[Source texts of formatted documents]

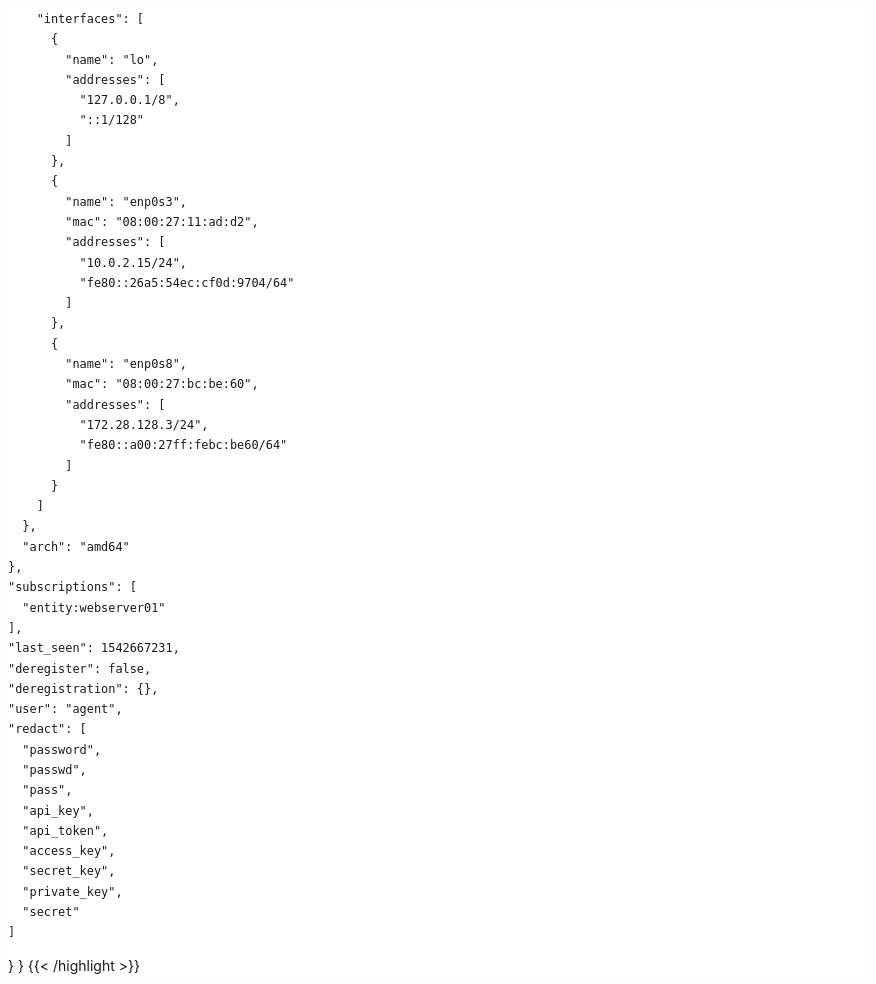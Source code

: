         "interfaces": [
          {
            "name": "lo",
            "addresses": [
              "127.0.0.1/8",
              "::1/128"
            ]
          },
          {
            "name": "enp0s3",
            "mac": "08:00:27:11:ad:d2",
            "addresses": [
              "10.0.2.15/24",
              "fe80::26a5:54ec:cf0d:9704/64"
            ]
          },
          {
            "name": "enp0s8",
            "mac": "08:00:27:bc:be:60",
            "addresses": [
              "172.28.128.3/24",
              "fe80::a00:27ff:febc:be60/64"
            ]
          }
        ]
      },
      "arch": "amd64"
    },
    "subscriptions": [
      "entity:webserver01"
    ],
    "last_seen": 1542667231,
    "deregister": false,
    "deregistration": {},
    "user": "agent",
    "redact": [
      "password",
      "passwd",
      "pass",
      "api_key",
      "api_token",
      "access_key",
      "secret_key",
      "private_key",
      "secret"
    ]
  }
}
{{< /highlight >}}

[1]: #system-attributes
[2]: #deregistration-attributes
[3]: #network-attributes
[4]: #networkinterface-attributes
[5]: ../rbac#namespaces
[6]: ../filters
[7]: ../tokens
[8]: #metadata-attributes
[sc]: ../../sensuctl/reference#creating-resources
[sp]: #spec-attributes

Exercise instructions →
Where a line above holds the string "deregistration", copy that line.

Result below →
    "deregistration": {},
[2]: #deregistration-attributes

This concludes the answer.